This sort of change and it's not unique to that church or even to the USA in terms of western Christianity is a potential breaker on any moves towards greater LGBT inclusiveness. The global church, outside of western nations or even western inclined church hierarchy is on the whole taking a more regressive stance on those matters, when a decade ago it wasn't even an item on any agenda. If there is continual foot dragging then many USA/European churches might not actually move towards the secular 'benchmark' on LGBT issues.

The big issue in the west is that particularly amongst young people, LGBT rights it now no longer about agreeing or disagreeing, but it's becoming a red line issue. I am greatly encouraged by a lot of young people and young Christians taking the position that it's almost incompatible to be a part of the human family and oppose LGBT people for who they are. It's the modern day equivalent of supporting racial theory or in built male superiority.
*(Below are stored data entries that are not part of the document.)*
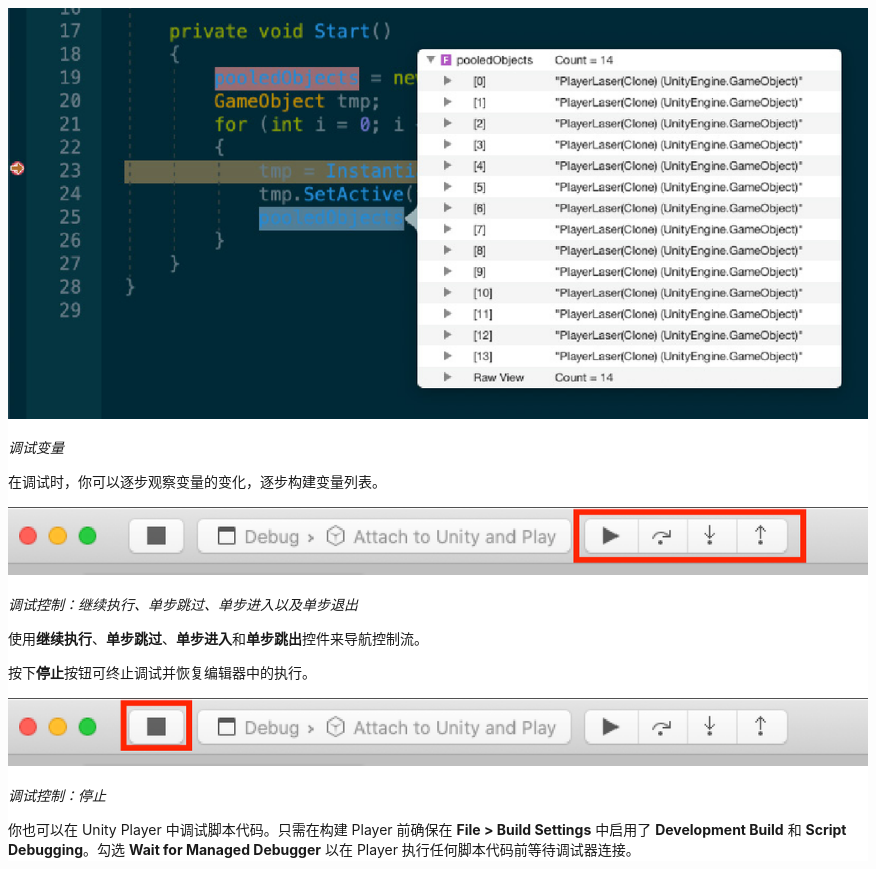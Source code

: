 ![](media/image138.png)

_调试变量_

在调试时，你可以逐步观察变量的变化，逐步构建变量列表。

![](media/image139.png)

_调试控制：继续执行、单步跳过、单步进入以及单步退出_

使用**继续执行**、**单步跳过**、**单步进入**和**单步跳出**控件来导航控制流。

按下**停止**按钮可终止调试并恢复编辑器中的执行。

![](media/image140.png)

_调试控制：停止_

你也可以在 Unity Player 中调试脚本代码。只需在构建 Player 前确保在 **File > Build Settings** 中启用了 **Development Build** 和 **Script Debugging**。勾选 **Wait for Managed Debugger** 以在 Player 执行任何脚本代码前等待调试器连接。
Choosing LGBT issues from the 80's to now as the hill to die on simply for short term benefit probably won't pay off in the long run, at least amongst western churches.

The Christian Right will find someone new to despise, they always do.  Now that non-religiouses are upwards of 1/3 of millennials I suspect that the "atheist/secular" agenda which has only been tangentially their target will start to feel their full "wrath".   

I mean... they've gone through race, political affiliation, sexuality... what's left? 

I don't think it's fair to tie deeply religious people with race-related "wrath."  I mean, with both slavery and the civil rights movement, some of the most deeply religious leaders and congregations were the first ones to get the ball rolling toward equality and more enlightened race relations..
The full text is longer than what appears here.